Zao Wou-Ki, 21.11.03 (2003). Oil on canvas. 195 x 130 cm. © Artists Rights Society (ARS), New York. 195 x 130 cm. Courtesy Lévy Gorvy. Photo: Julien Gremaud.

Zao Wou-Ki

Three booths feature the work of Zao Wou-Ki, making Hong Kong Spotlight something of a survey for a painter renowned for bridging techniques of East and West to become a master of abstraction.

Lévy Gorvy have opted for a solo booth centring around 21.11.03 (2003), an oil on canvas painting that invokes the aerial view of an arctic edge, exhibited only once before at the Pierre Gianadda Foundation, alongside two brushed India ink on paper works from 2006 that capture gestural, calligraphic lines.
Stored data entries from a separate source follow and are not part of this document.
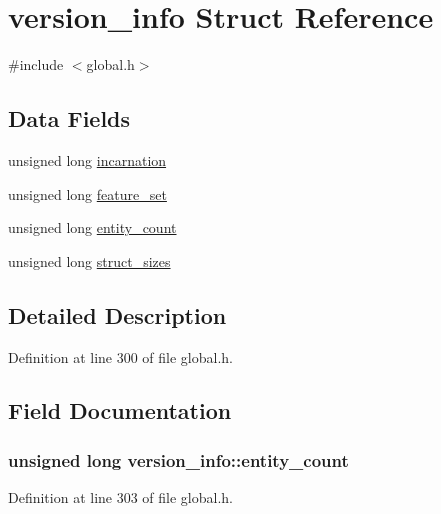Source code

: \hypertarget{structversion__info}{\section{version\+\_\+info Struct Reference}
\label{structversion__info}
}


{\ttfamily \#include $<$global.\+h$>$}

\subsection*{Data Fields}
\begin{DoxyCompactItemize}
\item 
unsigned long \hyperlink{structversion__info_a3cd43ee1186d0ba5175b3741fee41a22}{incarnation}
\item 
unsigned long \hyperlink{structversion__info_a30b026e5e6a7d440c7e94cdc79d19d1c}{feature\+\_\+set}
\item 
unsigned long \hyperlink{structversion__info_adfd49b59efa4353bbb8d825e1c1cc44a}{entity\+\_\+count}
\item 
unsigned long \hyperlink{structversion__info_acefd1dc1f2fcfb2d0a7ece599eeb8627}{struct\+\_\+sizes}
\end{DoxyCompactItemize}


\subsection{Detailed Description}


Definition at line 300 of file global.\+h.



\subsection{Field Documentation}
\hypertarget{structversion__info_adfd49b59efa4353bbb8d825e1c1cc44a}{
\subsubsection[{entity\+\_\+count}]{\setlength{\rightskip}{0pt plus 5cm}unsigned long version\+\_\+info\+::entity\+\_\+count}}\label{structversion__info_adfd49b59efa4353bbb8d825e1c1cc44a}


Definition at line 303 of file global.\+h.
Paris was a major influence on the Hangzhou School of Fine Arts educated painter. Zao moved there with artist Lalan, his wife, in 1948; a move that frames Kwai Fung Hin's presentation, which brings together paintings by Zao, Lalan, and Georges Mathieu, all connected by the post-war Art Informel movement.

Completing the picture is Anna Ning Fine Art's focus on representations of landscape in the works of Zao, Wu Guanzhong, and Ma Jun. Work by the artist is also currently included in the group exhibition Milieu in Change: He Art Museum Chinese Modern Collection Exhibition at He Art Museum in Guangzhou.—[O]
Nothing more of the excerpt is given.